** Opening PROVIDED ENTRIES block **

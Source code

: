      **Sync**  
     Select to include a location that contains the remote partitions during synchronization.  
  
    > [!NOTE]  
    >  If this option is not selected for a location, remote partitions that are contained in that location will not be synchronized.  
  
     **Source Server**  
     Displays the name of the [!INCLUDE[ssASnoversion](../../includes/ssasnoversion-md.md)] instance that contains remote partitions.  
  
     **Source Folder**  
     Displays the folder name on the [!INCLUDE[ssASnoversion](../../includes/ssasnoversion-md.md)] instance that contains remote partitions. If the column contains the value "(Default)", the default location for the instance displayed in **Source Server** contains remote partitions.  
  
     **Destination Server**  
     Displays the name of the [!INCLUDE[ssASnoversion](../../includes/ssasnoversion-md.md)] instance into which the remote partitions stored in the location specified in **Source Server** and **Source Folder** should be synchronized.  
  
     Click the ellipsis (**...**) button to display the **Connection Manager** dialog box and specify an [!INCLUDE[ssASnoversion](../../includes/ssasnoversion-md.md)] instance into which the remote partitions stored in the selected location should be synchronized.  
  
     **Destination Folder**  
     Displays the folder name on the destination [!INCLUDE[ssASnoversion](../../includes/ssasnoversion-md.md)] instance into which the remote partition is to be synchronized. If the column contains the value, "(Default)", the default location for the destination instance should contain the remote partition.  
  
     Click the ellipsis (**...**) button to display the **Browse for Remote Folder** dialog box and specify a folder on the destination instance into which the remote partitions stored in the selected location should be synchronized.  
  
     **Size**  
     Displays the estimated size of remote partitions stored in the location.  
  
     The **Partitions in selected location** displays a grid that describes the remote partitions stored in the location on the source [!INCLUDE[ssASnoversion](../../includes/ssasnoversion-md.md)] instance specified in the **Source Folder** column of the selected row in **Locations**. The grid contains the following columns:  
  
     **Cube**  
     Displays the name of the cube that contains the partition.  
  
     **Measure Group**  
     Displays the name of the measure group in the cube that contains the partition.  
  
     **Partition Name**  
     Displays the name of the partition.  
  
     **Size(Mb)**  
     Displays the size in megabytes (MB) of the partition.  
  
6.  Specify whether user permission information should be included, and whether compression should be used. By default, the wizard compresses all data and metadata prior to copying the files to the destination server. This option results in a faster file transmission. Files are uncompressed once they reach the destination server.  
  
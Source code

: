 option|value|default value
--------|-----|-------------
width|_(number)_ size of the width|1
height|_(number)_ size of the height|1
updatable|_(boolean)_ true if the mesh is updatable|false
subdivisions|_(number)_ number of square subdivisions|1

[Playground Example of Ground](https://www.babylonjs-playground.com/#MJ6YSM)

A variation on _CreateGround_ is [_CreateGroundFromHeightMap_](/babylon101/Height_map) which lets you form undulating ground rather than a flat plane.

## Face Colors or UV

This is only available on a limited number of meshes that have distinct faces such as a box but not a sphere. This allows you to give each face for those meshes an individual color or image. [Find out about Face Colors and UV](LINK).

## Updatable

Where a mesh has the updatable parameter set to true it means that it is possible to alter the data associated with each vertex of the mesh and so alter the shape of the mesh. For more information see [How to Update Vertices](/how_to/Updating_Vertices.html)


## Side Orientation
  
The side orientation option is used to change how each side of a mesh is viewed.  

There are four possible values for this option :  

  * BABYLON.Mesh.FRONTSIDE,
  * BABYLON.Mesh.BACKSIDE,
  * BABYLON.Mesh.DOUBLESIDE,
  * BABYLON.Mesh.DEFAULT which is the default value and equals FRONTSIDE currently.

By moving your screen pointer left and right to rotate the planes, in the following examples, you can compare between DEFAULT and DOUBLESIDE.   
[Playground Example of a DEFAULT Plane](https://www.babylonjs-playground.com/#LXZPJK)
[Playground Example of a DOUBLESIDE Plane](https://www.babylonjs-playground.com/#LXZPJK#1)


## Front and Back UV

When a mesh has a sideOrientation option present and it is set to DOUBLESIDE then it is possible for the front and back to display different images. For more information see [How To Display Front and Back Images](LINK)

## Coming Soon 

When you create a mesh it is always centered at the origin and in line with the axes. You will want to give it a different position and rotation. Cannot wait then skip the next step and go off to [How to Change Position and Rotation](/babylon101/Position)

** Closing PROVIDED ENTRIES block **

→ **EXERCISE OBJECTIVE**
Within the data, how many lines hold the word "true"? State the number alone.

→ **RESPONSE TO THE EXERCISE**
2